COVID-19 has brought about a major change in the way drug discovery is conducted.
The conventional wisdom in small molecule drug discovery was that the probability of a drug becoming a drug was one in tens of thousands, and that it would take five years from the start of a research theme to develop a drug candidate, and at least ten years to become a drug. However, this is not enough time for the pandemic that is occurring now. To create a therapeutic drug that targets the protease of the new coronavirus, we mobilized all of our accumulated research know-how and resources. Once we obtained the lead compound, the entire research department worked together on the project, sparing no time in doing so. We were able to proceed with drug discovery at an unprecedented speed, creating a development candidate in about 9 months from the launch of the theme and entering clinical trials in 13 months. As the Shionogi of infectious diseases, we are determined to deliver medicines to the world. This was a concerted effort to put our very existence on the line. This was due to the high aspirations of each and every one of us to end the pandemic, as well as Shionogi's accumulated know-how in small molecule drug discovery, including screening drug discovery and structure-based drug design technologies. As a result, we were able to break out of the norm.
Shionogi has successfully created candidate compounds for the development of anti-COVID-19 drugs by applying the peptide drug discovery technology and know-how that it has built up to date, starting with its peptide drug discovery platform system, PDPS*.
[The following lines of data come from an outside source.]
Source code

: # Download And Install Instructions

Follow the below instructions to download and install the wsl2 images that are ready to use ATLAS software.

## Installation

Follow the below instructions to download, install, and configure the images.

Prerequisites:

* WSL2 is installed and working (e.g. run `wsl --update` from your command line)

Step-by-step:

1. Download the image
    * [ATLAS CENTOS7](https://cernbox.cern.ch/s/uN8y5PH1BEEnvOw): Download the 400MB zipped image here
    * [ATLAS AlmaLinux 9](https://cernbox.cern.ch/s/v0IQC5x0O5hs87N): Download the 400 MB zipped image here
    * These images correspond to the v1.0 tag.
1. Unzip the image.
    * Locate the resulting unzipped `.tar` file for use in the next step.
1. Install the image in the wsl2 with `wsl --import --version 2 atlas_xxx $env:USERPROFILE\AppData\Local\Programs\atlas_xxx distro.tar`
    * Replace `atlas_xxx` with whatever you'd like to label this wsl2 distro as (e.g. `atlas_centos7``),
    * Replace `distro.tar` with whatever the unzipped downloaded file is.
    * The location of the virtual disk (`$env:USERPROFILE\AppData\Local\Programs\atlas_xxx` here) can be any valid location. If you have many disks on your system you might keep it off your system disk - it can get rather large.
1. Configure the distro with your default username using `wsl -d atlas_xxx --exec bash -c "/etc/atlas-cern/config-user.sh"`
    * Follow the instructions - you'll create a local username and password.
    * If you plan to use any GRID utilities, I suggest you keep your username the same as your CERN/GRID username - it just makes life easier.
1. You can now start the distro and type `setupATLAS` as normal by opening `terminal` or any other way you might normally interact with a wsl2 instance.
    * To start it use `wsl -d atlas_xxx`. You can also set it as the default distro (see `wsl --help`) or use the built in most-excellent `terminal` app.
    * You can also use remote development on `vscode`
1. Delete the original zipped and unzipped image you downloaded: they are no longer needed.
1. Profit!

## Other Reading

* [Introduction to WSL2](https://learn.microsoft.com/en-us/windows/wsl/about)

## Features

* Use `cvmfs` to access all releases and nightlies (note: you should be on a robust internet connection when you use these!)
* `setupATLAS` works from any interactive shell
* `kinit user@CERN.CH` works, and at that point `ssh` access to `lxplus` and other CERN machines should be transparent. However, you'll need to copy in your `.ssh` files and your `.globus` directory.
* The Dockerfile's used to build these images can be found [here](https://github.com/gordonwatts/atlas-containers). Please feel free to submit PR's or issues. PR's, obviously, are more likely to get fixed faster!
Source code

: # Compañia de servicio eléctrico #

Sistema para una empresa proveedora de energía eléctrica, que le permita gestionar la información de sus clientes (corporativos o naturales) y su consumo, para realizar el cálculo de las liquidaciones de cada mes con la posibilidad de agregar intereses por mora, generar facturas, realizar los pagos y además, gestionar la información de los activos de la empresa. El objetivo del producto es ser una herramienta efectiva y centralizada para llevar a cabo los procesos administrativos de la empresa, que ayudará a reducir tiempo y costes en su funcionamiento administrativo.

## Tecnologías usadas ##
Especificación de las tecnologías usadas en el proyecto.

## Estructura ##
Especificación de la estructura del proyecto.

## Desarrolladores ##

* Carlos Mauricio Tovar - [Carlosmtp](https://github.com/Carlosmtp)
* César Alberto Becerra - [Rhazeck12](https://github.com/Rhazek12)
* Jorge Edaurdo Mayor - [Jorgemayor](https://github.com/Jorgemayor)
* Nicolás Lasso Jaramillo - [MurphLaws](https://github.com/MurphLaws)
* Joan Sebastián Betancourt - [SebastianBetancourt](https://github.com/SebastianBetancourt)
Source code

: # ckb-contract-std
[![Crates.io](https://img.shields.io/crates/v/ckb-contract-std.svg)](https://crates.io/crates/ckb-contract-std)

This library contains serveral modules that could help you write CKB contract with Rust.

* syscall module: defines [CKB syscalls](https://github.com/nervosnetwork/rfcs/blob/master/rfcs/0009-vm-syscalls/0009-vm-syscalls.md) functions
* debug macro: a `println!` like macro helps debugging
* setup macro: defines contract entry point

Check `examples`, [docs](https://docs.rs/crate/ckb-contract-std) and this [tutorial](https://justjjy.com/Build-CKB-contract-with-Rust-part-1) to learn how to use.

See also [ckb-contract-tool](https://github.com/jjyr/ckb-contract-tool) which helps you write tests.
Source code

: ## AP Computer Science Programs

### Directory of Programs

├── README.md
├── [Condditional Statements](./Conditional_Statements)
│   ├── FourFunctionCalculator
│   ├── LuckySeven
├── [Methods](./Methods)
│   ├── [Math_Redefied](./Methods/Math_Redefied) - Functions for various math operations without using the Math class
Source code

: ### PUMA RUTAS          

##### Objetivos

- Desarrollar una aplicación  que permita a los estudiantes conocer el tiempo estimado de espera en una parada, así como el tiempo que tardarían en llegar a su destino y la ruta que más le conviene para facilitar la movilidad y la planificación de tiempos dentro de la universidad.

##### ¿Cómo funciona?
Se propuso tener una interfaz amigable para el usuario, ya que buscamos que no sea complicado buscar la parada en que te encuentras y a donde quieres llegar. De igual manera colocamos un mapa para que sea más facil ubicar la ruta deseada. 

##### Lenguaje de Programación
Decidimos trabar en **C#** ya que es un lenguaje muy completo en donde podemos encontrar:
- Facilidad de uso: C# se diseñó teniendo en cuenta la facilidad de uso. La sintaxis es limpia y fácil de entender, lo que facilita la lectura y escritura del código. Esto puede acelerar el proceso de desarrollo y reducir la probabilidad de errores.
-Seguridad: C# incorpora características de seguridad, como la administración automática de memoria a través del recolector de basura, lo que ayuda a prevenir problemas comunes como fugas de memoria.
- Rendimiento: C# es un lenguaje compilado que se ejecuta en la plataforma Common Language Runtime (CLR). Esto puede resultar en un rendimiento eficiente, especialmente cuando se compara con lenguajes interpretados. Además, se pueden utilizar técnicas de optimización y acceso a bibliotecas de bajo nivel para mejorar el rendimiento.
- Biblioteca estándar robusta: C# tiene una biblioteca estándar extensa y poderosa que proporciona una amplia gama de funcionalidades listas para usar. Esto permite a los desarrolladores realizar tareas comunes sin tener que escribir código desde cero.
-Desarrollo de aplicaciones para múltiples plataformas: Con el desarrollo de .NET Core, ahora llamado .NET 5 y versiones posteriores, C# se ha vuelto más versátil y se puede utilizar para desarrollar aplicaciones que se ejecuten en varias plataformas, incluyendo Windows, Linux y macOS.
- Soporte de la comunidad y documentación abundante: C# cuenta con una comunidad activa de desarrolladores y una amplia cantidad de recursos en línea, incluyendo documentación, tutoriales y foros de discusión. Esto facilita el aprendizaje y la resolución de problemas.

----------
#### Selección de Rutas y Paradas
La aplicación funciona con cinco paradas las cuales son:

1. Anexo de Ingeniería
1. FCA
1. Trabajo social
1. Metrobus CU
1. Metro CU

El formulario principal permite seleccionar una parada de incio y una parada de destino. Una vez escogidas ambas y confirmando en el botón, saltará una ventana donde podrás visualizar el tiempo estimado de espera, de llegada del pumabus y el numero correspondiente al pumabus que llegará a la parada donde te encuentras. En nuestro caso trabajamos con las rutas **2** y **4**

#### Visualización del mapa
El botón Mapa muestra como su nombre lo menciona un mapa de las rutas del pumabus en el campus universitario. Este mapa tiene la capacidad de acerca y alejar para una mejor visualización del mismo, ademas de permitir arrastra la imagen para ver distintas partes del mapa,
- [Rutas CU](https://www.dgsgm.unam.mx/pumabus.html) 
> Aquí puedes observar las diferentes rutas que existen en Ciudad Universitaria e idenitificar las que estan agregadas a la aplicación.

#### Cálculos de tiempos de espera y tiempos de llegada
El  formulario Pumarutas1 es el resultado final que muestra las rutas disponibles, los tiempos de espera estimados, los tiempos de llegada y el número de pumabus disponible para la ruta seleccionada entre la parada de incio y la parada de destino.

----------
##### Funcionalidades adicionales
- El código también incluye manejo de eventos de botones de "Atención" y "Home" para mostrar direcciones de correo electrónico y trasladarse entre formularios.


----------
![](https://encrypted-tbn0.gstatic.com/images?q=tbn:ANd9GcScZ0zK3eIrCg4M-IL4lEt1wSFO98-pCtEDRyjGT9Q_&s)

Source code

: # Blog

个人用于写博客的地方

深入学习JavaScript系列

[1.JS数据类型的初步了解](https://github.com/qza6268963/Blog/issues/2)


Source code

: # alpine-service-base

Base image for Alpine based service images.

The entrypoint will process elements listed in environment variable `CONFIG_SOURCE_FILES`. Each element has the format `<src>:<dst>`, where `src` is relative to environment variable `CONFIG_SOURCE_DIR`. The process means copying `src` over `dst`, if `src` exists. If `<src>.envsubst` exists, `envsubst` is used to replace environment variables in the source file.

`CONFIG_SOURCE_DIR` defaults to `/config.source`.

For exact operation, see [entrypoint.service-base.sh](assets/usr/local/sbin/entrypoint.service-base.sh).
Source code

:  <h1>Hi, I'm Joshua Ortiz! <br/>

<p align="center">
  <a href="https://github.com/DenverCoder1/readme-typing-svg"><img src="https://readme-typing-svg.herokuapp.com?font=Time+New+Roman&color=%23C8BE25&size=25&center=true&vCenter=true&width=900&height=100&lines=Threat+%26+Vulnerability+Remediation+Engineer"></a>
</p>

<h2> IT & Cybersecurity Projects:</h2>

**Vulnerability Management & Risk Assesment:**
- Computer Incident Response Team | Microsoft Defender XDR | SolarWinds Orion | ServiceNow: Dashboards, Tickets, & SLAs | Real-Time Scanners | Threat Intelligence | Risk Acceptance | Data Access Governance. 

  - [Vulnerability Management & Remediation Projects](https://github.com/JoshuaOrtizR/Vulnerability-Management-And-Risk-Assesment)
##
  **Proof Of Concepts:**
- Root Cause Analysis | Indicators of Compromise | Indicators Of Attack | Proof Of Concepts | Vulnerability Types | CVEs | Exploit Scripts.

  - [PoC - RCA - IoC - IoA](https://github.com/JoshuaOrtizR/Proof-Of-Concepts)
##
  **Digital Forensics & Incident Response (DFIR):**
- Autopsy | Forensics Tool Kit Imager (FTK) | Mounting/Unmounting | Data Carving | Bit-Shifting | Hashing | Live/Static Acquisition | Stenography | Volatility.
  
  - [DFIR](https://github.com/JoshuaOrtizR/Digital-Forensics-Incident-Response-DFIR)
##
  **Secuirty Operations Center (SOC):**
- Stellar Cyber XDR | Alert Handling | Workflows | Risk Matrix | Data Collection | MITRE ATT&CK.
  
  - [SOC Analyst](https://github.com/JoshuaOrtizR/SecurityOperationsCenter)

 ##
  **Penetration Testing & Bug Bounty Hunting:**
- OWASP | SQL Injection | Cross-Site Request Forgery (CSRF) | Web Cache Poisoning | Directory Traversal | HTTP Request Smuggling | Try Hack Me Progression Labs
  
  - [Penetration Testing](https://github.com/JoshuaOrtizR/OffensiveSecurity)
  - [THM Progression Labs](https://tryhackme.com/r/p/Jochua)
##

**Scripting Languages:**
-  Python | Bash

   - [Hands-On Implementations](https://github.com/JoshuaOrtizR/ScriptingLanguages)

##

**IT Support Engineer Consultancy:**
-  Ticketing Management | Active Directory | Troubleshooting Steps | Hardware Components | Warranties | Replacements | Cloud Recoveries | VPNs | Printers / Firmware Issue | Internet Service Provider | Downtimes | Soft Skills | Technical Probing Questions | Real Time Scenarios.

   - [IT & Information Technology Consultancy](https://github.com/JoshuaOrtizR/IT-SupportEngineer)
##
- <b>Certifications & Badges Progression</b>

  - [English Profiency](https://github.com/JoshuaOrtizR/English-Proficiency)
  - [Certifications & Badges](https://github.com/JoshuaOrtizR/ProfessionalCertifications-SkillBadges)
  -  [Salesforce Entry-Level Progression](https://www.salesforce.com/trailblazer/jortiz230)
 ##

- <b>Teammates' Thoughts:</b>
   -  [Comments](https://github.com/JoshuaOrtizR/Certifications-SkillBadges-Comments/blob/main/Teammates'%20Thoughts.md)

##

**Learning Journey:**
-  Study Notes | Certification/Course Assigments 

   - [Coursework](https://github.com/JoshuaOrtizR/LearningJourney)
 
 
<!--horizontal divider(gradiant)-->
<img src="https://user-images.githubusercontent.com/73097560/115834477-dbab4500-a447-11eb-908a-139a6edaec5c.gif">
The first promising compound we discovered through screening of peptide molecules that bind to the spike protein of new coronaviruses was effective against the alpha strain, which was wreaking havoc around the world at the time, but was less effective against the newly emerged beta and gamma strains, and we had to abandon development.
With the frustration of not being able to deliver a good compound to society as a pharmaceutical product as it was, we started the search all over again from scratch with the slogan "a special drug that works against any mutant strain. In just two months, we have created a compound with potent in vitro activity against delta and other epidemic strains and excellent in vivo efficacy in animal models.
We are now working together as a team to commercialize this compound, which has the potential to show excellent clinical utility, so that it can be provided to society as a therapeutic drug as soon as possible.